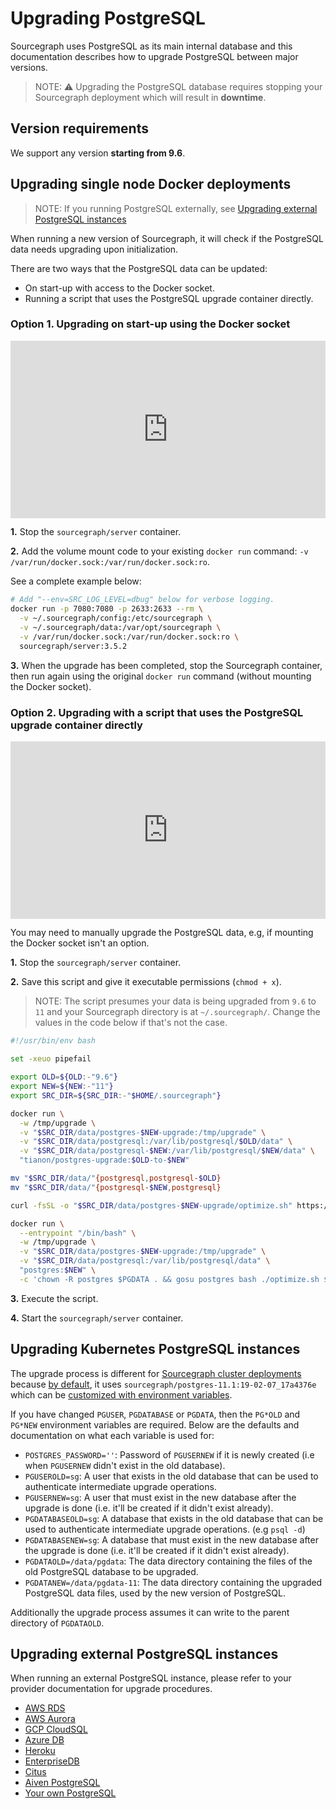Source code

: # Upgrading PostgreSQL

Sourcegraph uses PostgreSQL as its main internal database and this documentation describes how to upgrade PostgreSQL between major versions.

> NOTE: ⚠️ Upgrading the PostgreSQL database requires stopping your Sourcegraph deployment which will result in **downtime**.

## Version requirements

We support any version **starting from 9.6**.

## Upgrading single node Docker deployments

> NOTE: If you running PostgreSQL externally, see [Upgrading external PostgreSQL instances](postgres.md#upgrading-external-postgresql-instances)

When running a new version of Sourcegraph, it will check if the PostgreSQL data needs upgrading upon initialization.

There are two ways that the PostgreSQL data can be updated:

- On start-up with access to the Docker socket.
- Running a script that uses the PostgreSQL upgrade container directly.

### Option 1. Upgrading on start-up using the Docker socket

<p class="container">
  <div style="padding:56.25% 0 0 0;position:relative;">
    <iframe src="https://player.vimeo.com/video/315980428?color=0CB6F4&title=0&byline=0&portrait=0" style="position:absolute;top:0;left:0;width:100%;height:100%;" frameborder="0" webkitallowfullscreen mozallowfullscreen allowfullscreen></iframe>
  </div>
</p>

**1.** Stop the `sourcegraph/server` container.

**2.** Add the volume mount code to your existing `docker run` command: `-v /var/run/docker.sock:/var/run/docker.sock:ro`.

See a complete example below:

```bash
# Add "--env=SRC_LOG_LEVEL=dbug" below for verbose logging.
docker run -p 7080:7080 -p 2633:2633 --rm \
  -v ~/.sourcegraph/config:/etc/sourcegraph \
  -v ~/.sourcegraph/data:/var/opt/sourcegraph \
  -v /var/run/docker.sock:/var/run/docker.sock:ro \
  sourcegraph/server:3.5.2
```

**3.** When the upgrade has been completed, stop the Sourcegraph container, then run again using the original `docker run` command (without mounting the Docker socket).

### Option 2. Upgrading with a script that uses the PostgreSQL upgrade container directly

<p class="container">
  <div style="padding:56.25% 0 0 0;position:relative;">
    <iframe src="https://player.vimeo.com/video/315980439?color=0CB6F4&title=0&byline=0&portrait=0" style="position:absolute;top:0;left:0;width:100%;height:100%;" frameborder="0" webkitallowfullscreen mozallowfullscreen allowfullscreen></iframe>
  </div>
</p>

You may need to manually upgrade the PostgreSQL data, e.g, if mounting the Docker socket isn't an option.

**1.** Stop the `sourcegraph/server` container.

**2.** Save this script and give it executable permissions (`chmod + x`).

> NOTE: The script presumes your data is being upgraded from `9.6` to `11` and your Sourcegraph directory is at `~/.sourcegraph/`. Change the values in the code below if that's not the case.

```bash
#!/usr/bin/env bash

set -xeuo pipefail

export OLD=${OLD:-"9.6"}
export NEW=${NEW:-"11"}
export SRC_DIR=${SRC_DIR:-"$HOME/.sourcegraph"}

docker run \
  -w /tmp/upgrade \
  -v "$SRC_DIR/data/postgres-$NEW-upgrade:/tmp/upgrade" \
  -v "$SRC_DIR/data/postgresql:/var/lib/postgresql/$OLD/data" \
  -v "$SRC_DIR/data/postgresql-$NEW:/var/lib/postgresql/$NEW/data" \
  "tianon/postgres-upgrade:$OLD-to-$NEW"

mv "$SRC_DIR/data/"{postgresql,postgresql-$OLD}
mv "$SRC_DIR/data/"{postgresql-$NEW,postgresql}

curl -fsSL -o "$SRC_DIR/data/postgres-$NEW-upgrade/optimize.sh" https://raw.githubusercontent.com/sourcegraph/sourcegraph/master/cmd/server/rootfs/postgres-optimize.sh

docker run \
  --entrypoint "/bin/bash" \
  -w /tmp/upgrade \
  -v "$SRC_DIR/data/postgres-$NEW-upgrade:/tmp/upgrade" \
  -v "$SRC_DIR/data/postgresql:/var/lib/postgresql/data" \
  "postgres:$NEW" \
  -c 'chown -R postgres $PGDATA . && gosu postgres bash ./optimize.sh $PGDATA'
```

**3.** Execute the script.

**4.** Start the `sourcegraph/server` container.

## Upgrading Kubernetes PostgreSQL instances

The upgrade process is different for [Sourcegraph cluster deployments](https://github.com/sourcegraph/deploy-sourcegraph) because [by default](https://github.com/sourcegraph/deploy-sourcegraph/blob/7edcadbc3ebf46cb1bc1198f8a3e359a2380e22a/base/pgsql/pgsql.Deployment.yaml#L29), it uses `sourcegraph/postgres-11.1:19-02-07_17a4376e` which can be [customized with environment variables](https://github.com/sourcegraph/deploy-sourcegraph/blob/7edcadb/docs/configure.md#configure-custom-postgresql).

If you have changed `PGUSER`, `PGDATABASE` or `PGDATA`, then the `PG*OLD` and `PG*NEW` environment variables are required. Below are the defaults and documentation on what each variable is used for:

- `POSTGRES_PASSWORD=''`: Password of `PGUSERNEW` if it is newly created (i.e when `PGUSERNEW` didn't exist in the old database).
- `PGUSEROLD=sg`: A user that exists in the old database that can be used to authenticate intermediate upgrade operations.
- `PGUSERNEW=sg`: A user that must exist in the new database after the upgrade is done (i.e. it'll be created if it didn't exist already).
- `PGDATABASEOLD=sg`: A database that exists in the old database that can be used to authenticate intermediate upgrade operations. (e.g `psql -d`)
- `PGDATABASENEW=sg`: A database that must exist in the new database after the upgrade is done (i.e. it'll be created if it didn't exist already).
- `PGDATAOLD=/data/pgdata`: The data directory containing the files of the old PostgreSQL database to be upgraded.
- `PGDATANEW=/data/pgdata-11`: The data directory containing the upgraded PostgreSQL data files, used by the new version of PostgreSQL.

Additionally the upgrade process assumes it can write to the parent directory of `PGDATAOLD`.

## Upgrading external PostgreSQL instances

When running an external PostgreSQL instance, please refer to your provider documentation for upgrade procedures.

- [AWS RDS](https://docs.aws.amazon.com/AmazonRDS/latest/UserGuide/USER_UpgradeDBInstance.PostgreSQL.html)
- [AWS Aurora](https://docs.aws.amazon.com/AmazonRDS/latest/AuroraUserGuide/USER_UpgradeDBInstance.Upgrading.html)
- [GCP CloudSQL](https://cloud.google.com/sql/docs/postgres/db-versions)
- [Azure DB](https://docs.microsoft.com/en-us/azure/postgresql/concepts-supported-versions#managing-updates-and-upgrades)
- [Heroku](https://devcenter.heroku.com/articles/upgrading-heroku-postgres-databases)
- [EnterpriseDB](https://www.enterprisedb.com/docs/en/9.6/pg/upgrading.html)
- [Citus](http://docs.citusdata.com/en/v8.1/admin_guide/upgrading_citus.html)
- [Aiven PostgreSQL](https://help.aiven.io/postgresql/operations/how-to-perform-a-postgresql-in-place-major-version-upgrade)
- [Your own PostgreSQL](https://www.postgresql.org/docs/11/pgupgrade.html)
===
## INSTRUCTIONS TO FOLLOW
The response should reproduce all the material above exactly and leave out its pictures.

## EXERCISE OUTPUT
Source code

: # Upgrading PostgreSQL

Sourcegraph uses PostgreSQL as its main internal database and this documentation describes how to upgrade PostgreSQL between major versions.

> NOTE: ⚠️ Upgrading the PostgreSQL database requires stopping your Sourcegraph deployment which will result in **downtime**.

## Version requirements

We support any version **starting from 9.6**.

## Upgrading single node Docker deployments

> NOTE: If you running PostgreSQL externally, see [Upgrading external PostgreSQL instances](postgres.md#upgrading-external-postgresql-instances)

When running a new version of Sourcegraph, it will check if the PostgreSQL data needs upgrading upon initialization.

There are two ways that the PostgreSQL data can be updated:

- On start-up with access to the Docker socket.
- Running a script that uses the PostgreSQL upgrade container directly.

### Option 1. Upgrading on start-up using the Docker socket

<p class="container">
  <div style="padding:56.25% 0 0 0;position:relative;">
    <iframe src="https://player.vimeo.com/video/315980428?color=0CB6F4&title=0&byline=0&portrait=0" style="position:absolute;top:0;left:0;width:100%;height:100%;" frameborder="0" webkitallowfullscreen mozallowfullscreen allowfullscreen></iframe>
  </div>
</p>

**1.** Stop the `sourcegraph/server` container.

**2.** Add the volume mount code to your existing `docker run` command: `-v /var/run/docker.sock:/var/run/docker.sock:ro`.

See a complete example below:

```bash
# Add "--env=SRC_LOG_LEVEL=dbug" below for verbose logging.
docker run -p 7080:7080 -p 2633:2633 --rm \
  -v ~/.sourcegraph/config:/etc/sourcegraph \
  -v ~/.sourcegraph/data:/var/opt/sourcegraph \
  -v /var/run/docker.sock:/var/run/docker.sock:ro \
  sourcegraph/server:3.5.2
```

**3.** When the upgrade has been completed, stop the Sourcegraph container, then run again using the original `docker run` command (without mounting the Docker socket).

### Option 2. Upgrading with a script that uses the PostgreSQL upgrade container directly

<p class="container">
  <div style="padding:56.25% 0 0 0;position:relative;">
    <iframe src="https://player.vimeo.com/video/315980439?color=0CB6F4&title=0&byline=0&portrait=0" style="position:absolute;top:0;left:0;width:100%;height:100%;" frameborder="0" webkitallowfullscreen mozallowfullscreen allowfullscreen></iframe>
  </div>
</p>

You may need to manually upgrade the PostgreSQL data, e.g, if mounting the Docker socket isn't an option.

**1.** Stop the `sourcegraph/server` container.

**2.** Save this script and give it executable permissions (`chmod + x`).

> NOTE: The script presumes your data is being upgraded from `9.6` to `11` and your Sourcegraph directory is at `~/.sourcegraph/`. Change the values in the code below if that's not the case.

```bash
#!/usr/bin/env bash

set -xeuo pipefail

export OLD=${OLD:-"9.6"}
export NEW=${NEW:-"11"}
export SRC_DIR=${SRC_DIR:-"$HOME/.sourcegraph"}

docker run \
  -w /tmp/upgrade \
  -v "$SRC_DIR/data/postgres-$NEW-upgrade:/tmp/upgrade" \
  -v "$SRC_DIR/data/postgresql:/var/lib/postgresql/$OLD/data" \
  -v "$SRC_DIR/data/postgresql-$NEW:/var/lib/postgresql/$NEW/data" \
  "tianon/postgres-upgrade:$OLD-to-$NEW"

mv "$SRC_DIR/data/"{postgresql,postgresql-$OLD}
mv "$SRC_DIR/data/"{postgresql-$NEW,postgresql}

curl -fsSL -o "$SRC_DIR/data/postgres-$NEW-upgrade/optimize.sh" https://raw.githubusercontent.com/sourcegraph/sourcegraph/master/cmd/server/rootfs/postgres-optimize.sh

docker run \
  --entrypoint "/bin/bash" \
  -w /tmp/upgrade \
  -v "$SRC_DIR/data/postgres-$NEW-upgrade:/tmp/upgrade" \
  -v "$SRC_DIR/data/postgresql:/var/lib/postgresql/data" \
  "postgres:$NEW" \
  -c 'chown -R postgres $PGDATA . && gosu postgres bash ./optimize.sh $PGDATA'
```

**3.** Execute the script.

**4.** Start the `sourcegraph/server` container.

## Upgrading Kubernetes PostgreSQL instances

The upgrade process is different for [Sourcegraph cluster deployments](https://github.com/sourcegraph/deploy-sourcegraph) because [by default](https://github.com/sourcegraph/deploy-sourcegraph/blob/7edcadbc3ebf46cb1bc1198f8a3e359a2380e22a/base/pgsql/pgsql.Deployment.yaml#L29), it uses `sourcegraph/postgres-11.1:19-02-07_17a4376e` which can be [customized with environment variables](https://github.com/sourcegraph/deploy-sourcegraph/blob/7edcadb/docs/configure.md#configure-custom-postgresql).

If you have changed `PGUSER`, `PGDATABASE` or `PGDATA`, then the `PG*OLD` and `PG*NEW` environment variables are required. Below are the defaults and documentation on what each variable is used for:

- `POSTGRES_PASSWORD=''`: Password of `PGUSERNEW` if it is newly created (i.e when `PGUSERNEW` didn't exist in the old database).
- `PGUSEROLD=sg`: A user that exists in the old database that can be used to authenticate intermediate upgrade operations.
- `PGUSERNEW=sg`: A user that must exist in the new database after the upgrade is done (i.e. it'll be created if it didn't exist already).
- `PGDATABASEOLD=sg`: A database that exists in the old database that can be used to authenticate intermediate upgrade operations. (e.g `psql -d`)
- `PGDATABASENEW=sg`: A database that must exist in the new database after the upgrade is done (i.e. it'll be created if it didn't exist already).
- `PGDATAOLD=/data/pgdata`: The data directory containing the files of the old PostgreSQL database to be upgraded.
- `PGDATANEW=/data/pgdata-11`: The data directory containing the upgraded PostgreSQL data files, used by the new version of PostgreSQL.

Additionally the upgrade process assumes it can write to the parent directory of `PGDATAOLD`.

## Upgrading external PostgreSQL instances

When running an external PostgreSQL instance, please refer to your provider documentation for upgrade procedures.

- [AWS RDS](https://docs.aws.amazon.com/AmazonRDS/latest/UserGuide/USER_UpgradeDBInstance.PostgreSQL.html)
- [AWS Aurora](https://docs.aws.amazon.com/AmazonRDS/latest/AuroraUserGuide/USER_UpgradeDBInstance.Upgrading.html)
- [GCP CloudSQL](https://cloud.google.com/sql/docs/postgres/db-versions)
- [Azure DB](https://docs.microsoft.com/en-us/azure/postgresql/concepts-supported-versions#managing-updates-and-upgrades)
- [Heroku](https://devcenter.heroku.com/articles/upgrading-heroku-postgres-databases)
- [EnterpriseDB](https://www.enterprisedb.com/docs/en/9.6/pg/upgrading.html)
- [Citus](http://docs.citusdata.com/en/v8.1/admin_guide/upgrading_citus.html)
- [Aiven PostgreSQL](https://help.aiven.io/postgresql/operations/how-to-perform-a-postgresql-in-place-major-version-upgrade)
- [Your own PostgreSQL](https://www.postgresql.org/docs/11/pgupgrade.html)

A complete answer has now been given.